The appropriateness of the multiple regression model as a whole can be tested by the F-test in the ANOVA table. A significant F indicates a linear relationship between Y and at least one of the X's.
How Good Is the Regression?
Once a multiple regression equation has been constructed, one can check how good it is (in terms of predictive ability) by examining the coefficient of determination (R2). R2 always lies between 0 and 1.
R2 - coefficient of determination
All software provides it whenever regression procedure is run. The closer R2 is to 1, the better is the model and its prediction.
A related question is whether the independent variables individually influence the dependent variable significantly. Statistically, it is equivalent to testing the null hypothesis that the relevant regression coefficient is zero.
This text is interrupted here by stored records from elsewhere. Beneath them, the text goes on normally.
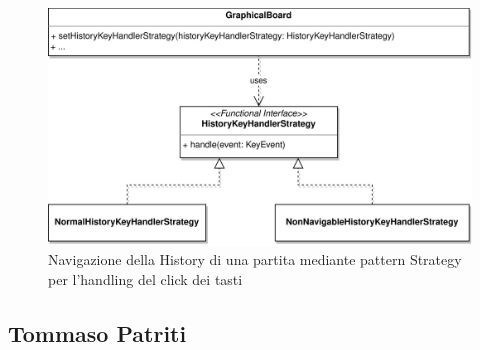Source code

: \documentclass[a4paper,12pt]{report}
\begin{document}
\begin{figure}[H]
    \begin{center}
        \centering
        \includegraphics[width=\textwidth]{img/Alessandro/history_key_strategy.png}
    \end{center}
    \caption{Navigazione della History di una partita mediante pattern Strategy per l'handling del click dei tasti}
    \label{img:history_key_strategy}
\end{figure}

\clearpage
\subsection{Tommaso Patriti}
\end{document}

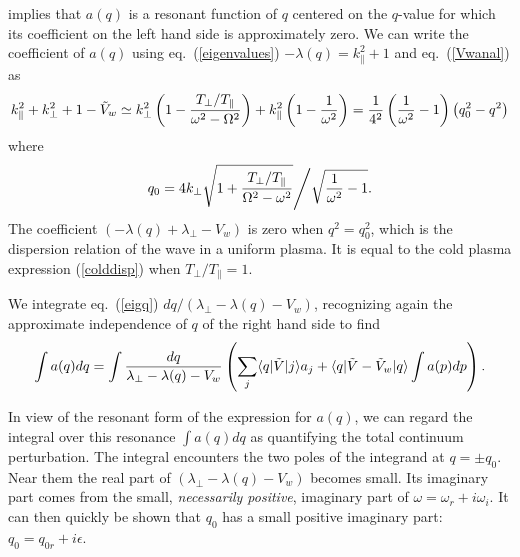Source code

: \documentclass{jpp}
\def\ket#1{|#1\rangle}
\def\bra#1{\langle#1}
\begin{document}
implies that $a(q)$ is a resonant function of $q$ centered on the
$q$-value for which its coefficient on the left hand side is
approximately zero. We can write the coefficient of $a(q)$ using eq.\
(\ref{eigenvalues}) $-\lambda(q)=k_\parallel^2+1$ and eq.\
(\ref{Vwanal}) as
\begin{equation}
  \label{}
  k_\parallel^2+k_\perp^2+1-\tilde
  V_w\simeq k_\perp^2\left(1-{T_\perp/T_\parallel\over\omega^2-\Omega^2}\right)
  +k_\parallel^2\left(1-{1\over\omega^2}\right)
= {1\over4^2}\left({1\over\omega^2}-1\right)\left(q_0^2-q^2\right)
\end{equation}
where
\begin{equation}
  \label{q0def}
  q_0=4k_\perp\sqrt{1+{T_\perp/T_\parallel\over\Omega^2-\omega^2}}
  \Bigg/\sqrt{{1\over\omega^2}-1}.
\end{equation}
The coefficient $(-\lambda(q)+\lambda_\perp-V_w) $ is zero when
$q^2=q_0^2$, which is the dispersion relation of the wave
in a uniform plasma. It is equal to the cold plasma expression
(\ref{colddisp}) when $T_\perp/T_\parallel=1$.



We integrate eq.\ (\ref{eigq})  $dq/(\lambda_\perp-\lambda(q)-V_w)$, recognizing again the approximate independence of $q$ of
the right hand side to find
\begin{equation}
  \label{eigqint}
  \int a(q) dq =\int {dq\over \lambda_\perp-\lambda(q)-V_w}
  \left(\sum_j\bra{q}|\tilde{V}\ket{j}a_j
+\bra{q}|\tilde V-\tilde V_w\ket{q}\int a(p)dp \right).
\end{equation}

In view of the resonant form of the expression for $a(q)$, we can
regard the integral over this resonance $\int a(q) dq$ as quantifying
the total continuum perturbation.  The integral encounters the two
poles of the integrand at $q=\pm q_0$.
Near them the real part of $(\lambda_\perp-\lambda(q)-V_w)$ becomes small. Its
imaginary part comes from the small, \emph{necessarily positive},
imaginary part of
$\omega=\omega_r+i\omega_i$. It can then quickly be shown that
$q_0$ has a small positive imaginary part: $q_0=q_{0r}+i\epsilon$.
\end{document}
This can be done using t-test. If the t-test of a regression coefficient is significant, it indicates that the variable is in question influences Y significantly while controlling for other independent explanatory variables.
Multiple regression technique does not test whether data are linear. On the contrary, it proceeds by assuming that the relationship between the Y and each of Xi's is linear. Hence as a rule, it is prudent to always look at the scatter plots of (Y, Xi), i= 1, 2,…,k. If any plot suggests non linearity, one may use a suitable transformation to attain linearity.
Another important assumption is non existence of multicollinearity- the independent variables are not related among themselves. At a very basic level, this can be tested by computing the correlation coefficient between each pair of independent variables.
Other assumptions include those of homoscedasticity and normality.
Multiple regression analysis is used when one is interested in predicting a continuous dependent variable from a number of independent variables. If dependent variable is dichotomous, then logistic regression should be used.